[GOAL OF THE EXERCISE]: The line that holds "编程软件Cursor算是手快" marks the start. Return it and each following line through the end of the data, unchanged.

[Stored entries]
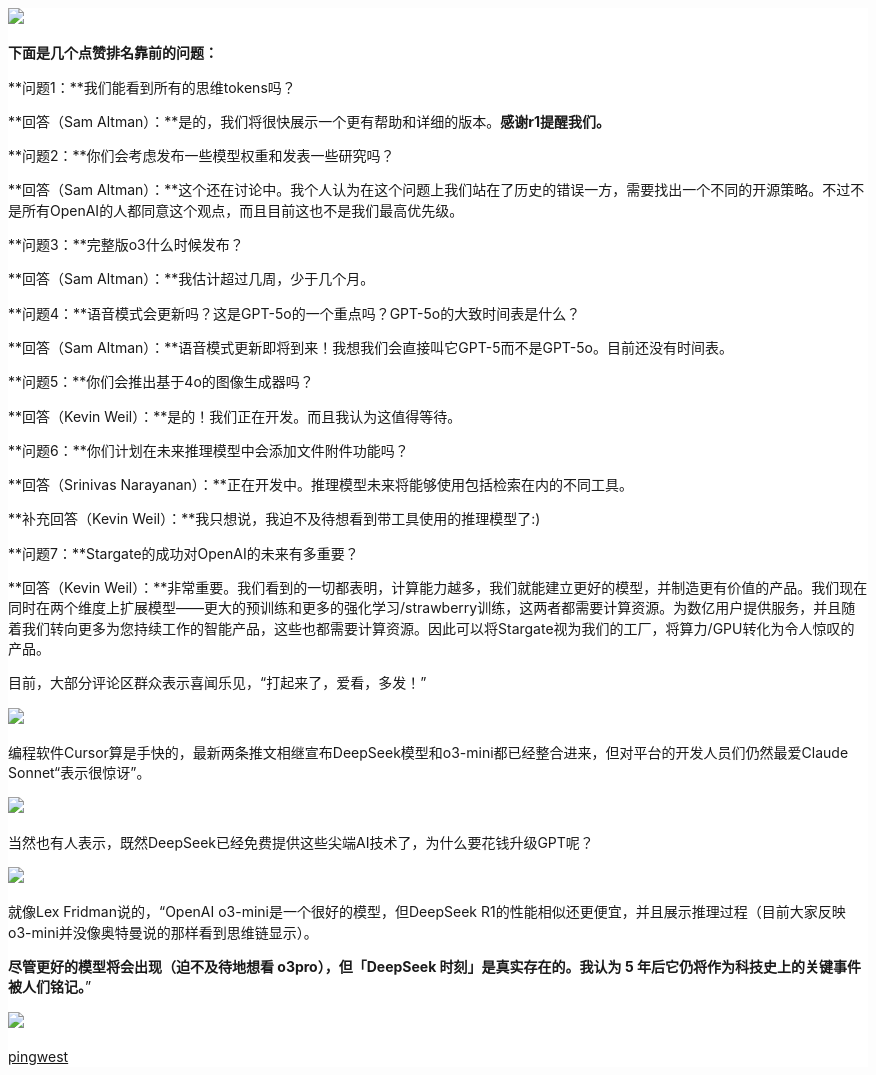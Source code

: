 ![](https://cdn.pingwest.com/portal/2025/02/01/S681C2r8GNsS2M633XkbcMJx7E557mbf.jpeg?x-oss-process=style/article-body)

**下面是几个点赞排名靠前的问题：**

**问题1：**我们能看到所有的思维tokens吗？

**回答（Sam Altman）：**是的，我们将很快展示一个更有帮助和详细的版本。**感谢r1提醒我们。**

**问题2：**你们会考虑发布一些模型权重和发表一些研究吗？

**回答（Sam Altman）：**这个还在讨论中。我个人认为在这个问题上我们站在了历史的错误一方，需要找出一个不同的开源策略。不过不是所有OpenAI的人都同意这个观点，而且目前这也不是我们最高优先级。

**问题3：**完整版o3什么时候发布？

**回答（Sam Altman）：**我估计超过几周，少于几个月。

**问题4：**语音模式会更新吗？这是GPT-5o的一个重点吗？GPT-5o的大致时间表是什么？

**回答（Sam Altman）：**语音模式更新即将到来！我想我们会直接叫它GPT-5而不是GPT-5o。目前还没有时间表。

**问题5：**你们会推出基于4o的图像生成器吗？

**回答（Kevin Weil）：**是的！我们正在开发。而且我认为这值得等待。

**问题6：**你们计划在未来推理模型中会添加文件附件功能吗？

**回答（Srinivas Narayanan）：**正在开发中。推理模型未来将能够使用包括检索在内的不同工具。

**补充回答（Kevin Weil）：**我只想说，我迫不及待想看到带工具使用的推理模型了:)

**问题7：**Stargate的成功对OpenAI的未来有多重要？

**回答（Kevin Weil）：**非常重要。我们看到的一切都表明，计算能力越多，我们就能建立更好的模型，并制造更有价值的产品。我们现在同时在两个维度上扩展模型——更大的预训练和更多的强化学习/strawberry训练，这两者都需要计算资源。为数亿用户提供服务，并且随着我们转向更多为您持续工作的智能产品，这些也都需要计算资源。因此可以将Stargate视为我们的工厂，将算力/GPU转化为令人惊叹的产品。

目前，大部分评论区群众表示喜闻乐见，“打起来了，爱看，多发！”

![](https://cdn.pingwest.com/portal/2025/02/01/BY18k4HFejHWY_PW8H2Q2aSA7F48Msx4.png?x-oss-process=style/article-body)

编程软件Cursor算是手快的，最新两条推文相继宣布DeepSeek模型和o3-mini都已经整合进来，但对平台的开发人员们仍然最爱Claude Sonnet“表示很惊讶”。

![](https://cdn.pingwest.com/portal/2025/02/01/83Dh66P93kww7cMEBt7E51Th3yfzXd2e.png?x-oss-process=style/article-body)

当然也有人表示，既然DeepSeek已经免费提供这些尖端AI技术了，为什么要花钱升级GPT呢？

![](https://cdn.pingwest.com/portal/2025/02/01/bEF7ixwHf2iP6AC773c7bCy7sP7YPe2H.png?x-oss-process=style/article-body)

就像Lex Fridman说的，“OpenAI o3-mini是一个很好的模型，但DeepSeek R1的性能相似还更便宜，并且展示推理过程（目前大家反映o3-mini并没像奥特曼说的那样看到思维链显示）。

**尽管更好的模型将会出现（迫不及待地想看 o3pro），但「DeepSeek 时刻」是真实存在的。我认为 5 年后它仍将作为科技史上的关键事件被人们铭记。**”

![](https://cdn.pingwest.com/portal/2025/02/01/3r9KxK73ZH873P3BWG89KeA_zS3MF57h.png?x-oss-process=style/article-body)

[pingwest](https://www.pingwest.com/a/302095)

[RESPONSE FOR THIS EXERCISE]:
编程软件Cursor算是手快的，最新两条推文相继宣布DeepSeek模型和o3-mini都已经整合进来，但对平台的开发人员们仍然最爱Claude Sonnet“表示很惊讶”。

![](https://cdn.pingwest.com/portal/2025/02/01/83Dh66P93kww7cMEBt7E51Th3yfzXd2e.png?x-oss-process=style/article-body)

当然也有人表示，既然DeepSeek已经免费提供这些尖端AI技术了，为什么要花钱升级GPT呢？

![](https://cdn.pingwest.com/portal/2025/02/01/bEF7ixwHf2iP6AC773c7bCy7sP7YPe2H.png?x-oss-process=style/article-body)

就像Lex Fridman说的，“OpenAI o3-mini是一个很好的模型，但DeepSeek R1的性能相似还更便宜，并且展示推理过程（目前大家反映o3-mini并没像奥特曼说的那样看到思维链显示）。

**尽管更好的模型将会出现（迫不及待地想看 o3pro），但「DeepSeek 时刻」是真实存在的。我认为 5 年后它仍将作为科技史上的关键事件被人们铭记。**”

![](https://cdn.pingwest.com/portal/2025/02/01/3r9KxK73ZH873P3BWG89KeA_zS3MF57h.png?x-oss-process=style/article-body)

[pingwest](https://www.pingwest.com/a/302095)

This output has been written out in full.